MotherDuck

MotherDuck is a cloud-hosted DuckDB service that lets you run analytical queries without managing infrastructure.

Getting Started

Create an Account

Sign up at motherduck.com
Generate an API token from your account settings
Store the token securely (never commit to version control)

Connect

The async drizzle() entrypoint creates a pool automatically and exposes db.close() to clean up:

import { drizzle } from '@leonardovida-md/drizzle-neo-duckdb';

const db = await drizzle({
  connection: {
    path: 'md:',
    options: { motherduck_token: process.env.MOTHERDUCK_TOKEN },
  },
});

try {
  // Query MotherDuck
} finally {
  await db.close();
}

If you need to manage the instance and connection directly, use the lower level API:

import { DuckDBInstance } from '@duckdb/node-api';
import { drizzle } from '@leonardovida-md/drizzle-neo-duckdb';

const instance = await DuckDBInstance.create('md:', {
  motherduck_token: process.env.MOTHERDUCK_TOKEN,
});
const connection = await instance.connect();
const db = drizzle(connection);

Environment Variables

Always use environment variables for tokens. Never hardcode credentials.
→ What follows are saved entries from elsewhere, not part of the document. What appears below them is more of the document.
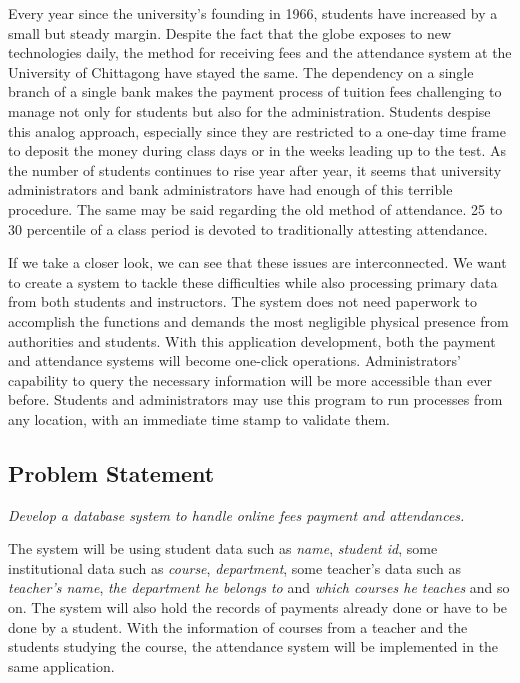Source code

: Every year since the university's founding in 1966, students have increased by a small but steady margin. Despite the fact that the globe exposes to new technologies daily, the method for receiving fees and the attendance system at the University of Chittagong have stayed the same. The dependency on a single branch of a single bank makes the payment process of tuition fees challenging to manage not only for students but also for the administration. Students despise this analog approach, especially since they are restricted to a one-day time frame to deposit the money during class days or in the weeks leading up to the test. As the number of students continues to rise year after year, it seems that university administrators and bank administrators have had enough of this terrible procedure. The same may be said regarding the old method of attendance. 25 to 30 percentile of a class period is devoted to traditionally attesting attendance.

If we take a closer look, we can see that these issues are interconnected. We want to create a system to tackle these difficulties while also processing primary data from both students and instructors. The system does not need paperwork to accomplish the functions and demands the most negligible physical presence from authorities and students. With this application development, both the payment and attendance systems will become one-click operations. Administrators' capability to query the necessary information will be more accessible than ever before. Students and administrators may use this program to run processes from any location, with an immediate time stamp to validate them.

\subsection{Problem Statement}\label{subsec:ps} 

\emph{Develop a database system to handle online fees payment and attendances.}

The system will be using student data such as \emph{name}, \emph{student id}, some institutional data such as \emph{course}, \emph{department}, some teacher's data such as \emph{teacher's name}, \emph{the department he belongs to} and \emph{which courses he teaches} and so on. The system will also hold the records of payments already done or have to be done by a student. With the information of courses from a teacher and the students studying the course, the attendance system will be implemented in the same application.

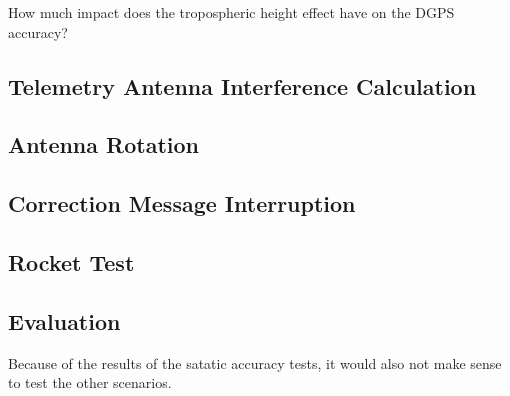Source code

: How much impact does the tropospheric height effect have on the DGPS accuracy?

\subsection{Telemetry Antenna Interference Calculation}

\subsection{Antenna Rotation}

\subsection{Correction Message Interruption}

\subsection{Rocket Test}

\subsection{Evaluation}

Because of the results of the satatic accuracy tests, it would also not make sense to test the other scenarios.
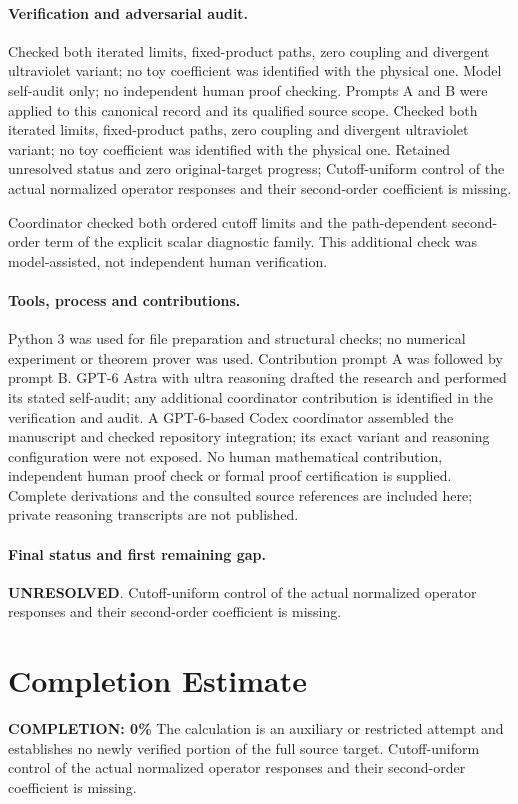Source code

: \documentclass[11pt]{article}
\begin{document}
\paragraph{Verification and adversarial audit.}
Checked both iterated limits, fixed-product paths, zero coupling and divergent ultraviolet variant; no toy coefficient was identified with the physical one. Model self-audit only; no independent human proof checking. Prompts A and B were applied to this canonical record and its qualified source scope. Checked both iterated limits, fixed-product paths, zero coupling and divergent ultraviolet variant; no toy coefficient was identified with the physical one. Retained unresolved status and zero original-target progress; Cutoff-uniform control of the actual normalized operator responses and their second-order coefficient is missing.

Coordinator checked both ordered cutoff limits and the path-dependent second-order term of the explicit scalar diagnostic family. This additional check was model-assisted, not independent human verification.

\paragraph{Tools, process and contributions.}
Python 3 was used for file preparation and structural checks; no numerical experiment or theorem prover was used. Contribution prompt A was followed by prompt B. GPT-6 Astra with ultra reasoning drafted the research and performed its stated self-audit; any additional coordinator contribution is identified in the verification and audit. A GPT-6-based Codex coordinator assembled the manuscript and checked repository integration; its exact variant and reasoning configuration were not exposed. No human mathematical contribution, independent human proof check or formal proof certification is supplied. Complete derivations and the consulted source references are included here; private reasoning transcripts are not published.

\paragraph{Final status and first remaining gap.}
\textbf{UNRESOLVED}. Cutoff-uniform control of the actual normalized operator responses and their second-order coefficient is missing.

\section{Completion Estimate}
\noindent\textbf{COMPLETION: 0\%}
The calculation is an auxiliary or restricted attempt and establishes no newly verified portion of the full source target. Cutoff-uniform control of the actual normalized operator responses and their second-order coefficient is missing.
\end{document}
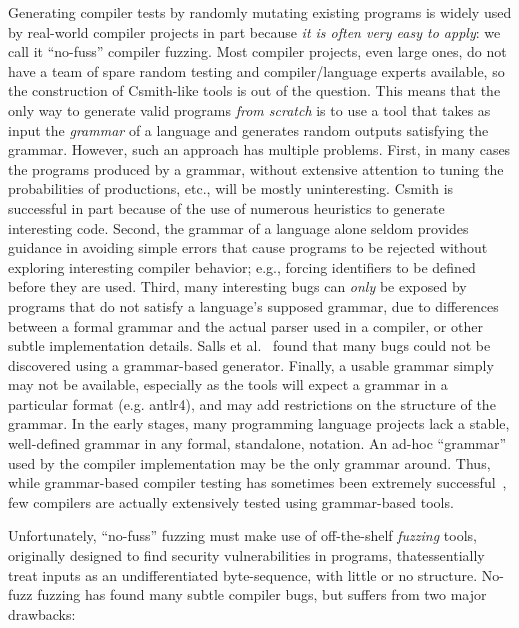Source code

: \begin{sloppypar}
Generating compiler tests by randomly mutating existing programs is widely used by
real-world compiler projects in part because \emph{it is often very easy to
  apply}: we call it ``no-fuss'' compiler fuzzing.  Most compiler projects, even large ones, do not have a team
of spare random testing and compiler/language experts available, so the construction of
Csmith-like tools is out of the question.  This means that the only
way to generate valid programs \emph{from scratch} is to use a tool that takes as
input the \emph{grammar} of a language and generates random outputs
satisfying the grammar.   However, such an approach has multiple problems.
First, in many cases the programs produced by a grammar, without
extensive attention to tuning the probabilities of productions, etc., will be mostly uninteresting.
Csmith is successful in part because of the use of numerous heuristics
to generate interesting code.  Second, the grammar of a language alone
seldom provides guidance in avoiding simple errors that cause programs
to be rejected without exploring interesting compiler behavior; e.g., forcing identifiers to be
defined before they are used.  Third, many interesting bugs can \emph{only}
be exposed by programs that do not satisfy a language's supposed grammar, due to differences between a formal grammar and the actual
parser used in a compiler, or other subtle implementation details.
Salls et al.~\cite{Salls2021TokenLevel} found that many bugs could not be discovered using a
grammar-based generator.
Finally, a usable grammar simply may not be available, especially as the
tools will expect a grammar in a particular format (e.g. antlr4), and may add
restrictions on the structure of the grammar.  In the early stages,
many programming language projects lack a stable, well-defined
grammar in any formal, standalone, notation.  An ad-hoc ``grammar'' used by the compiler implementation may be the
only grammar around.  Thus, while grammar-based compiler
testing has sometimes been extremely successful~\cite{LangFuzz}, few compilers are actually
extensively tested using grammar-based tools.
\end{sloppypar}

Unfortunately, ``no-fuss''
fuzzing must make use of off-the-shelf \emph{fuzzing} tools,
originally designed to find security vulnerabilities in programs, thatessentially treat inputs as an
undifferentiated byte-sequence, with little or no structure.  No-fuzz
fuzzing has found many subtle compiler bugs, but
suffers from two major drawbacks:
Connecting to a Specific Database

By default, connecting to md: opens your default MotherDuck database. To connect to a specific database:

const instance = await DuckDBInstance.create('md:my_database', {
  motherduck_token: process.env.MOTHERDUCK_TOKEN,
});

Or use the database in your queries:

import { sql } from 'drizzle-orm';

// Use a specific database
const results = await db.execute(sql`
  SELECT * FROM my_database.main.users
`);

Querying Sample Data

MotherDuck provides sample datasets. Here’s an example querying the NYC taxi dataset:

import { DuckDBInstance } from '@duckdb/node-api';
import { drizzle } from '@leonardovida-md/drizzle-neo-duckdb';
import { sql } from 'drizzle-orm';

const instance = await DuckDBInstance.create('md:', {
  motherduck_token: process.env.MOTHERDUCK_TOKEN,
});
const connection = await instance.connect();
const db = drizzle(connection);

// Query the sample NYC taxi data
const trips = await db.execute(sql`
  SELECT
    pickup_datetime,
    dropoff_datetime,
    passenger_count,
    trip_distance,
    total_amount
  FROM sample_data.nyc.taxi
  WHERE pickup_datetime >= '2019-01-01'
  LIMIT 10
`);

console.log(trips);

connection.closeSync();

Schema Introspection

When introspecting MotherDuck databases, be aware that:

Default behavior: Only your current database is introspected
Shared databases: Databases like sample_data won’t be included unless explicitly requested

# Introspect your specific database
MOTHERDUCK_TOKEN=xxx bunx duckdb-introspect --url md: --database my_db --out ./schema.ts

# Introspect all databases (including shared)
MOTHERDUCK_TOKEN=xxx bunx duckdb-introspect --url md: --all-databases --out ./schema.ts

See Introspection for more details.

Hybrid Queries

MotherDuck supports hybrid queries that combine local and cloud data:

import { sql } from 'drizzle-orm';

// Attach a local database
await db.execute(sql`ATTACH './local.duckdb' AS local_db`);

// Query across local and cloud
const results = await db.execute(sql`
  SELECT c.name, l.value
  FROM my_cloud_db.main.cloud_table c
  JOIN local_db.main.local_table l ON c.id = l.cloud_id
`);

Performance Tips

Use Appropriate Instance Sizes

MotherDuck offers different instance sizes. For large analytical queries, consider upgrading your instance.

Leverage Caching

MotherDuck caches query results. Repeated queries on the same data will be faster.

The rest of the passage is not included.